DESECHAMOS el suplemento de color salmón que viene en los periódicos del domingo para que la prensa abulte menos, y pueda trasladarse bajo el brazo: su vida nace en el kiosco y va a dar a la papelera, que es el morir -o el reciclaje-. Consideramos los microespacios sobre economía un epílogo de los anuncios publicitarios, y agradecemos la pausa más eterna para centrarnos en nuestras labores, telefonear a familiares, entregarnos al zapping. Aún -yo confieso- traducimos a pesetas según qué cantidades; mejor dicho, traducimos de euros a pesetas, así, en general, y todavía. Lo ignoramos todo sobre los tipos de interés, confundimos desaceleraciones y recesiones -¿es lo mismo, lo contrario?-, y nuestros conocimientos sobre el dinero se limitan a la numismática. Ni uno, ni dos: somos legión.

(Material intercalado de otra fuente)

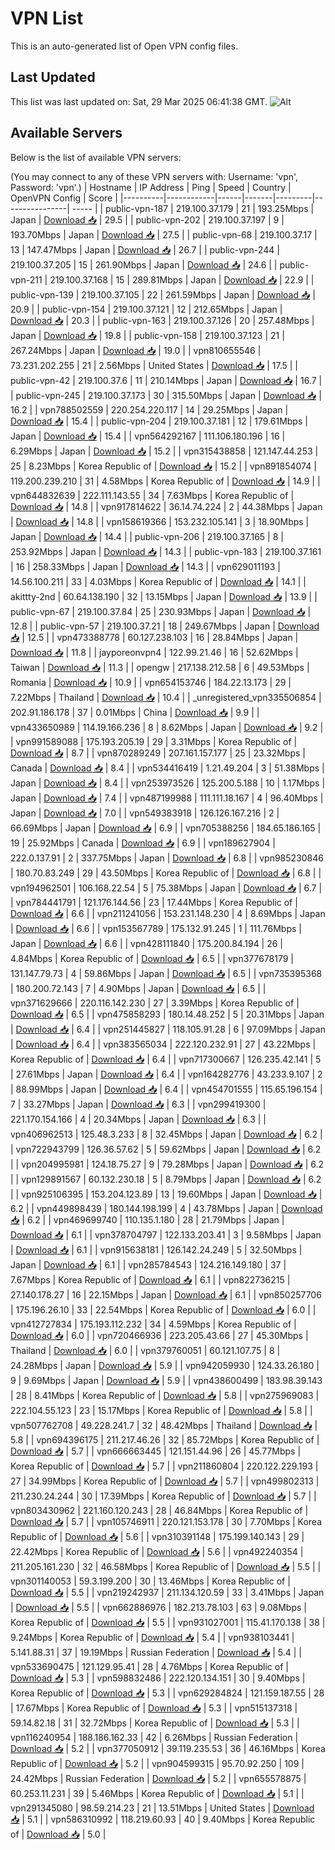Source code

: # VPN List

This is an auto-generated list of Open VPN config files.

## Last Updated

This list was last updated on: Sat, 29 Mar 2025 06:41:38 GMT.
![Alt](https://repobeats.axiom.co/api/embed/186b98318ef1479477931607c1ad7d823f12451f.svg "Repobeats analytics image")

## Available Servers

Below is the list of available VPN servers:

(You may connect to any of these VPN servers with: Username: 'vpn', Password: 'vpn'.)
| Hostname | IP Address | Ping | Speed | Country | OpenVPN Config | Score |
|----------|------------|------|-------|---------|----------------| ----- |
| public-vpn-187 | 219.100.37.179 | 21 | 193.25Mbps | Japan | [Download 📥](./configs/server_0_JP.ovpn) | 29.5 |
| public-vpn-202 | 219.100.37.197 | 9 | 193.70Mbps | Japan | [Download 📥](./configs/server_1_JP.ovpn) | 27.5 |
| public-vpn-68 | 219.100.37.17 | 13 | 147.47Mbps | Japan | [Download 📥](./configs/server_2_JP.ovpn) | 26.7 |
| public-vpn-244 | 219.100.37.205 | 15 | 261.90Mbps | Japan | [Download 📥](./configs/server_3_JP.ovpn) | 24.6 |
| public-vpn-211 | 219.100.37.168 | 15 | 289.81Mbps | Japan | [Download 📥](./configs/server_4_JP.ovpn) | 22.9 |
| public-vpn-139 | 219.100.37.105 | 22 | 261.59Mbps | Japan | [Download 📥](./configs/server_5_JP.ovpn) | 20.9 |
| public-vpn-154 | 219.100.37.121 | 12 | 212.65Mbps | Japan | [Download 📥](./configs/server_6_JP.ovpn) | 20.3 |
| public-vpn-163 | 219.100.37.126 | 20 | 257.48Mbps | Japan | [Download 📥](./configs/server_7_JP.ovpn) | 19.8 |
| public-vpn-158 | 219.100.37.123 | 21 | 267.24Mbps | Japan | [Download 📥](./configs/server_8_JP.ovpn) | 19.0 |
| vpn810655546 | 73.231.202.255 | 21 | 2.56Mbps | United States | [Download 📥](./configs/server_9_US.ovpn) | 17.5 |
| public-vpn-42 | 219.100.37.6 | 11 | 210.14Mbps | Japan | [Download 📥](./configs/server_10_JP.ovpn) | 16.7 |
| public-vpn-245 | 219.100.37.173 | 30 | 315.50Mbps | Japan | [Download 📥](./configs/server_11_JP.ovpn) | 16.2 |
| vpn788502559 | 220.254.220.117 | 14 | 29.25Mbps | Japan | [Download 📥](./configs/server_12_JP.ovpn) | 15.4 |
| public-vpn-204 | 219.100.37.181 | 12 | 179.61Mbps | Japan | [Download 📥](./configs/server_13_JP.ovpn) | 15.4 |
| vpn564292167 | 111.106.180.196 | 16 | 6.29Mbps | Japan | [Download 📥](./configs/server_14_JP.ovpn) | 15.2 |
| vpn315438858 | 121.147.44.253 | 25 | 8.23Mbps | Korea Republic of | [Download 📥](./configs/server_15_KR.ovpn) | 15.2 |
| vpn891854074 | 119.200.239.210 | 31 | 4.58Mbps | Korea Republic of | [Download 📥](./configs/server_16_KR.ovpn) | 14.9 |
| vpn644832639 | 222.111.143.55 | 34 | 7.63Mbps | Korea Republic of | [Download 📥](./configs/server_17_KR.ovpn) | 14.8 |
| vpn917814622 | 36.14.74.224 | 2 | 44.38Mbps | Japan | [Download 📥](./configs/server_18_JP.ovpn) | 14.8 |
| vpn158619366 | 153.232.105.141 | 3 | 18.90Mbps | Japan | [Download 📥](./configs/server_19_JP.ovpn) | 14.4 |
| public-vpn-206 | 219.100.37.165 | 8 | 253.92Mbps | Japan | [Download 📥](./configs/server_20_JP.ovpn) | 14.3 |
| public-vpn-183 | 219.100.37.161 | 16 | 258.33Mbps | Japan | [Download 📥](./configs/server_21_JP.ovpn) | 14.3 |
| vpn629011193 | 14.56.100.211 | 33 | 4.03Mbps | Korea Republic of | [Download 📥](./configs/server_22_KR.ovpn) | 14.1 |
| akittty-2nd | 60.64.138.190 | 32 | 13.15Mbps | Japan | [Download 📥](./configs/server_23_JP.ovpn) | 13.9 |
| public-vpn-67 | 219.100.37.84 | 25 | 230.93Mbps | Japan | [Download 📥](./configs/server_24_JP.ovpn) | 12.8 |
| public-vpn-57 | 219.100.37.21 | 18 | 249.67Mbps | Japan | [Download 📥](./configs/server_25_JP.ovpn) | 12.5 |
| vpn473388778 | 60.127.238.103 | 16 | 28.84Mbps | Japan | [Download 📥](./configs/server_26_JP.ovpn) | 11.8 |
| jayporeonvpn4 | 122.99.21.46 | 16 | 52.62Mbps | Taiwan | [Download 📥](./configs/server_27_TW.ovpn) | 11.3 |
| opengw | 217.138.212.58 | 6 | 49.53Mbps | Romania | [Download 📥](./configs/server_28_RO.ovpn) | 10.9 |
| vpn654153746 | 184.22.13.173 | 29 | 7.22Mbps | Thailand | [Download 📥](./configs/server_29_TH.ovpn) | 10.4 |
| _unregistered_vpn335506854 | 202.91.186.178 | 37 | 0.01Mbps | China | [Download 📥](./configs/server_30_CN.ovpn) | 9.9 |
| vpn433650989 | 114.19.166.236 | 8 | 8.62Mbps | Japan | [Download 📥](./configs/server_31_JP.ovpn) | 9.2 |
| vpn991589088 | 175.193.205.19 | 29 | 3.31Mbps | Korea Republic of | [Download 📥](./configs/server_32_KR.ovpn) | 8.7 |
| vpn870289249 | 207.161.157.177 | 25 | 23.32Mbps | Canada | [Download 📥](./configs/server_33_CA.ovpn) | 8.4 |
| vpn534416419 | 1.21.49.204 | 3 | 51.38Mbps | Japan | [Download 📥](./configs/server_34_JP.ovpn) | 8.4 |
| vpn253973526 | 125.200.5.188 | 10 | 1.17Mbps | Japan | [Download 📥](./configs/server_35_JP.ovpn) | 7.4 |
| vpn487199988 | 111.111.18.167 | 4 | 96.40Mbps | Japan | [Download 📥](./configs/server_36_JP.ovpn) | 7.0 |
| vpn549383918 | 126.126.167.216 | 2 | 66.69Mbps | Japan | [Download 📥](./configs/server_37_JP.ovpn) | 6.9 |
| vpn705388256 | 184.65.186.165 | 19 | 25.92Mbps | Canada | [Download 📥](./configs/server_38_CA.ovpn) | 6.9 |
| vpn189627904 | 222.0.137.91 | 2 | 337.75Mbps | Japan | [Download 📥](./configs/server_39_JP.ovpn) | 6.8 |
| vpn985230846 | 180.70.83.249 | 29 | 43.50Mbps | Korea Republic of | [Download 📥](./configs/server_40_KR.ovpn) | 6.8 |
| vpn194962501 | 106.168.22.54 | 5 | 75.38Mbps | Japan | [Download 📥](./configs/server_41_JP.ovpn) | 6.7 |
| vpn784441791 | 121.176.144.56 | 23 | 17.44Mbps | Korea Republic of | [Download 📥](./configs/server_42_KR.ovpn) | 6.6 |
| vpn211241056 | 153.231.148.230 | 4 | 8.69Mbps | Japan | [Download 📥](./configs/server_43_JP.ovpn) | 6.6 |
| vpn153567789 | 175.132.91.245 | 1 | 111.76Mbps | Japan | [Download 📥](./configs/server_44_JP.ovpn) | 6.6 |
| vpn428111840 | 175.200.84.194 | 26 | 4.84Mbps | Korea Republic of | [Download 📥](./configs/server_45_KR.ovpn) | 6.5 |
| vpn377678179 | 131.147.79.73 | 4 | 59.86Mbps | Japan | [Download 📥](./configs/server_46_JP.ovpn) | 6.5 |
| vpn735395368 | 180.200.72.143 | 7 | 4.90Mbps | Japan | [Download 📥](./configs/server_47_JP.ovpn) | 6.5 |
| vpn371629666 | 220.116.142.230 | 27 | 3.39Mbps | Korea Republic of | [Download 📥](./configs/server_48_KR.ovpn) | 6.5 |
| vpn475858293 | 180.14.48.252 | 5 | 20.31Mbps | Japan | [Download 📥](./configs/server_49_JP.ovpn) | 6.4 |
| vpn251445827 | 118.105.91.28 | 6 | 97.09Mbps | Japan | [Download 📥](./configs/server_50_JP.ovpn) | 6.4 |
| vpn383565034 | 222.120.232.91 | 27 | 43.22Mbps | Korea Republic of | [Download 📥](./configs/server_51_KR.ovpn) | 6.4 |
| vpn717300667 | 126.235.42.141 | 5 | 27.61Mbps | Japan | [Download 📥](./configs/server_52_JP.ovpn) | 6.4 |
| vpn164282776 | 43.233.9.107 | 2 | 88.99Mbps | Japan | [Download 📥](./configs/server_53_JP.ovpn) | 6.4 |
| vpn454701555 | 115.65.196.154 | 7 | 33.27Mbps | Japan | [Download 📥](./configs/server_54_JP.ovpn) | 6.3 |
| vpn299419300 | 221.170.154.166 | 4 | 20.34Mbps | Japan | [Download 📥](./configs/server_55_JP.ovpn) | 6.3 |
| vpn406962513 | 125.48.3.233 | 8 | 32.45Mbps | Japan | [Download 📥](./configs/server_56_JP.ovpn) | 6.2 |
| vpn722943799 | 126.36.57.62 | 5 | 59.62Mbps | Japan | [Download 📥](./configs/server_57_JP.ovpn) | 6.2 |
| vpn204995981 | 124.18.75.27 | 9 | 79.28Mbps | Japan | [Download 📥](./configs/server_58_JP.ovpn) | 6.2 |
| vpn129891567 | 60.132.230.18 | 5 | 8.79Mbps | Japan | [Download 📥](./configs/server_59_JP.ovpn) | 6.2 |
| vpn925106395 | 153.204.123.89 | 13 | 19.60Mbps | Japan | [Download 📥](./configs/server_60_JP.ovpn) | 6.2 |
| vpn449898439 | 180.144.198.199 | 4 | 43.78Mbps | Japan | [Download 📥](./configs/server_61_JP.ovpn) | 6.2 |
| vpn469699740 | 110.135.1.180 | 28 | 21.79Mbps | Japan | [Download 📥](./configs/server_62_JP.ovpn) | 6.1 |
| vpn378704797 | 122.133.203.41 | 3 | 9.58Mbps | Japan | [Download 📥](./configs/server_63_JP.ovpn) | 6.1 |
| vpn915638181 | 126.142.24.249 | 5 | 32.50Mbps | Japan | [Download 📥](./configs/server_64_JP.ovpn) | 6.1 |
| vpn285784543 | 124.216.149.180 | 37 | 7.67Mbps | Korea Republic of | [Download 📥](./configs/server_65_KR.ovpn) | 6.1 |
| vpn822736215 | 27.140.178.27 | 16 | 22.15Mbps | Japan | [Download 📥](./configs/server_66_JP.ovpn) | 6.1 |
| vpn850257706 | 175.196.26.10 | 33 | 22.54Mbps | Korea Republic of | [Download 📥](./configs/server_67_KR.ovpn) | 6.0 |
| vpn412727834 | 175.193.112.232 | 34 | 4.59Mbps | Korea Republic of | [Download 📥](./configs/server_68_KR.ovpn) | 6.0 |
| vpn720466936 | 223.205.43.66 | 27 | 45.30Mbps | Thailand | [Download 📥](./configs/server_69_TH.ovpn) | 6.0 |
| vpn379760051 | 60.121.107.75 | 8 | 24.28Mbps | Japan | [Download 📥](./configs/server_70_JP.ovpn) | 5.9 |
| vpn942059930 | 124.33.26.180 | 9 | 9.69Mbps | Japan | [Download 📥](./configs/server_71_JP.ovpn) | 5.9 |
| vpn438600499 | 183.98.39.143 | 28 | 8.41Mbps | Korea Republic of | [Download 📥](./configs/server_72_KR.ovpn) | 5.8 |
| vpn275969083 | 222.104.55.123 | 23 | 15.17Mbps | Korea Republic of | [Download 📥](./configs/server_73_KR.ovpn) | 5.8 |
| vpn507762708 | 49.228.241.7 | 32 | 48.42Mbps | Thailand | [Download 📥](./configs/server_74_TH.ovpn) | 5.8 |
| vpn694396175 | 211.217.46.26 | 32 | 85.72Mbps | Korea Republic of | [Download 📥](./configs/server_75_KR.ovpn) | 5.7 |
| vpn666663445 | 121.151.44.96 | 26 | 45.77Mbps | Korea Republic of | [Download 📥](./configs/server_76_KR.ovpn) | 5.7 |
| vpn211860804 | 220.122.229.193 | 27 | 34.99Mbps | Korea Republic of | [Download 📥](./configs/server_77_KR.ovpn) | 5.7 |
| vpn499802313 | 211.230.24.244 | 30 | 17.39Mbps | Korea Republic of | [Download 📥](./configs/server_78_KR.ovpn) | 5.7 |
| vpn803430962 | 221.160.120.243 | 28 | 46.84Mbps | Korea Republic of | [Download 📥](./configs/server_79_KR.ovpn) | 5.7 |
| vpn105746911 | 220.121.153.178 | 30 | 7.70Mbps | Korea Republic of | [Download 📥](./configs/server_80_KR.ovpn) | 5.6 |
| vpn310391148 | 175.199.140.143 | 29 | 22.42Mbps | Korea Republic of | [Download 📥](./configs/server_81_KR.ovpn) | 5.6 |
| vpn492240354 | 211.205.161.230 | 32 | 46.58Mbps | Korea Republic of | [Download 📥](./configs/server_82_KR.ovpn) | 5.5 |
| vpn301140053 | 59.3.199.200 | 30 | 13.46Mbps | Korea Republic of | [Download 📥](./configs/server_83_KR.ovpn) | 5.5 |
| vpn219242937 | 211.134.120.59 | 33 | 3.41Mbps | Japan | [Download 📥](./configs/server_84_JP.ovpn) | 5.5 |
| vpn662886976 | 182.213.78.103 | 63 | 9.08Mbps | Korea Republic of | [Download 📥](./configs/server_85_KR.ovpn) | 5.5 |
| vpn931027001 | 115.41.170.138 | 38 | 9.24Mbps | Korea Republic of | [Download 📥](./configs/server_86_KR.ovpn) | 5.4 |
| vpn938103441 | 5.141.88.31 | 37 | 19.19Mbps | Russian Federation | [Download 📥](./configs/server_87_RU.ovpn) | 5.4 |
| vpn533690475 | 121.129.95.41 | 28 | 4.76Mbps | Korea Republic of | [Download 📥](./configs/server_88_KR.ovpn) | 5.3 |
| vpn598832486 | 222.120.134.151 | 30 | 9.40Mbps | Korea Republic of | [Download 📥](./configs/server_89_KR.ovpn) | 5.3 |
| vpn629284824 | 121.159.187.55 | 28 | 17.67Mbps | Korea Republic of | [Download 📥](./configs/server_90_KR.ovpn) | 5.3 |
| vpn515137318 | 59.14.82.18 | 31 | 32.72Mbps | Korea Republic of | [Download 📥](./configs/server_91_KR.ovpn) | 5.3 |
| vpn116240954 | 188.186.162.33 | 42 | 6.26Mbps | Russian Federation | [Download 📥](./configs/server_92_RU.ovpn) | 5.2 |
| vpn377050912 | 39.119.235.53 | 36 | 46.16Mbps | Korea Republic of | [Download 📥](./configs/server_93_KR.ovpn) | 5.2 |
| vpn904599315 | 95.70.92.250 | 109 | 24.42Mbps | Russian Federation | [Download 📥](./configs/server_94_RU.ovpn) | 5.2 |
| vpn655578875 | 60.253.11.231 | 39 | 5.46Mbps | Korea Republic of | [Download 📥](./configs/server_95_KR.ovpn) | 5.1 |
| vpn291345080 | 98.59.214.23 | 21 | 13.51Mbps | United States | [Download 📥](./configs/server_96_US.ovpn) | 5.1 |
| vpn586310992 | 118.219.60.93 | 40 | 9.40Mbps | Korea Republic of | [Download 📥](./configs/server_97_KR.ovpn) | 5.0 |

Porque nuestro analfabetismo en materia económica alcanza cotas de Everest, cualquier aparición de ministros, analistas financieros o primos hermanos que estudiaron en ETEA -con la diplomatura basta- se recibe como la contraseña del oráculo de la supuesta crisis. Ellos nos revelarán qué ocurre y por qué, cuál es nuestro futuro de verdad, cómo prepararnos para la catástrofe o -todo es posible- cómo tranquilizarnos frente al alarmismo. Los porcentajes nos suenan a chino; las siglas, a lenguaje informático.

Nos asustan por lo que intuimos en sus justificaciones, pero también -sobre todo- por lo que desconocemos: qué palabra de su discurso significa de otra manera en la jerga de los tiburones bursátiles, qué comodines suenan bien al ciudadano de a pie y aterran al que sabe un poco.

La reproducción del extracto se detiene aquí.